Suncor has reportedly estimated that the wildfires near Fort McMurray, Alberta will cost the company over $700 million.
Sources close to the matter told Reuters on Tuesday that Suncor is estimating that the fires will cost the company about C$1 billion ($780 million).
Suncor began restarting its oil sands operations near Fort McMurray on May 29 after a mandatory evacuation order was lifted.
The company said last week that it is ramping up production in a “staged manner” and expects that all of its operations in the Regional Municipality of Wood Buffalo to be producing at normal, pre-turnaround rates by the end of June.
Suncor now expects its annualized total upstream production to be between 585,000 and 620,000 barrels per day.
Annualized synthetic crude oil sales are estimated at 265,000 to 275,000 bpd and exported bitumen is estimated at 100,000 to 120,000 bpd.
Syncrude production is estimated at between 105,000 and 115,000 bpd, excluding the planned acquisition of Murphy Oil Company Ltd.’s 5 percent stake in the project.
The company’s production guidance for its exploration and production unit has been increased to between 105,000 to 110,000 bpd.

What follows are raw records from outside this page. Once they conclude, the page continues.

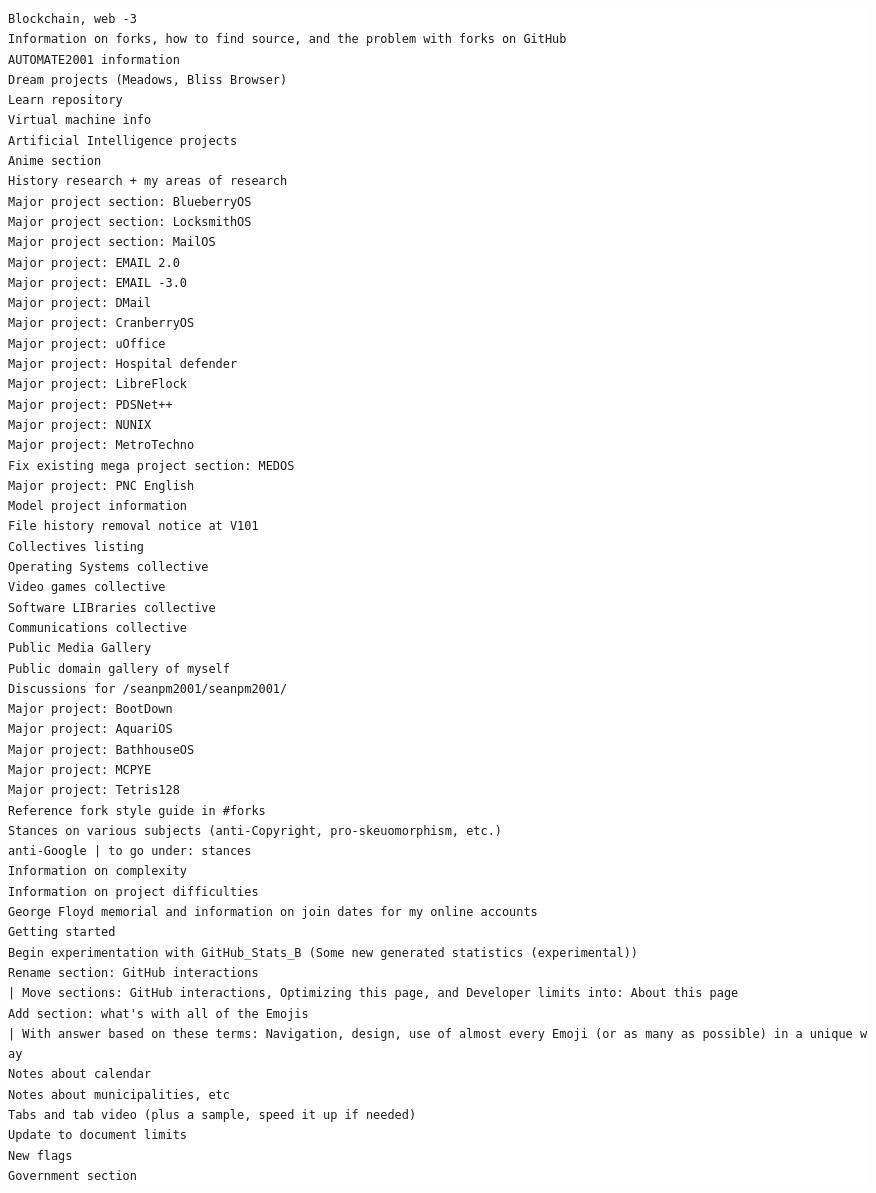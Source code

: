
 ```
Blockchain, web -3
Information on forks, how to find source, and the problem with forks on GitHub
AUTOMATE2001 information
Dream projects (Meadows, Bliss Browser)
Learn repository
Virtual machine info
Artificial Intelligence projects
Anime section
History research + my areas of research
Major project section: BlueberryOS
Major project section: LocksmithOS
Major project section: MailOS
Major project: EMAIL 2.0
Major project: EMAIL -3.0
Major project: DMail
Major project: CranberryOS
Major project: uOffice
Major project: Hospital defender
Major project: LibreFlock
Major project: PDSNet++
Major project: NUNIX
Major project: MetroTechno
Fix existing mega project section: MEDOS
Major project: PNC English
Model project information
File history removal notice at V101
Collectives listing
Operating Systems collective
Video games collective
Software LIBraries collective
Communications collective
Public Media Gallery
Public domain gallery of myself
Discussions for /seanpm2001/seanpm2001/
Major project: BootDown
Major project: AquariOS
Major project: BathhouseOS
Major project: MCPYE
Major project: Tetris128
Reference fork style guide in #forks
Stances on various subjects (anti-Copyright, pro-skeuomorphism, etc.)
anti-Google | to go under: stances
Information on complexity
Information on project difficulties
George Floyd memorial and information on join dates for my online accounts
Getting started
Begin experimentation with GitHub_Stats_B (Some new generated statistics (experimental))
Rename section: GitHub interactions
| Move sections: GitHub interactions, Optimizing this page, and Developer limits into: About this page
Add section: what's with all of the Emojis
| With answer based on these terms: Navigation, design, use of almost every Emoji (or as many as possible) in a unique way
Notes about calendar
Notes about municipalities, etc
Tabs and tab video (plus a sample, speed it up if needed)
Update to document limits
New flags
Government section
```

Suncor expects incremental costs incurred to respond to the fires will be “more than offset by variable cost savings during the outage.”
The company added that its facilities were not damaged by the fires.
Sources close to the company told Retuers that Suncor’s thermal operations were not coming back online as quickly as the company had anticipated due blockages.
A company spokesperson told the news agency that its return to operations is “going as planned.”
Company sources also told Reuters that Suncor has about six months worth of inventory at its main mining facility.
The wildfires began in early May, forcing nearly 90,000 residents to evacuate and temporarily shutting down several oil sands production facilities.
At the height of the blaze, an estimated 1.1 million barrels of production was disrupted, according the the U.S. Energy Information Administration.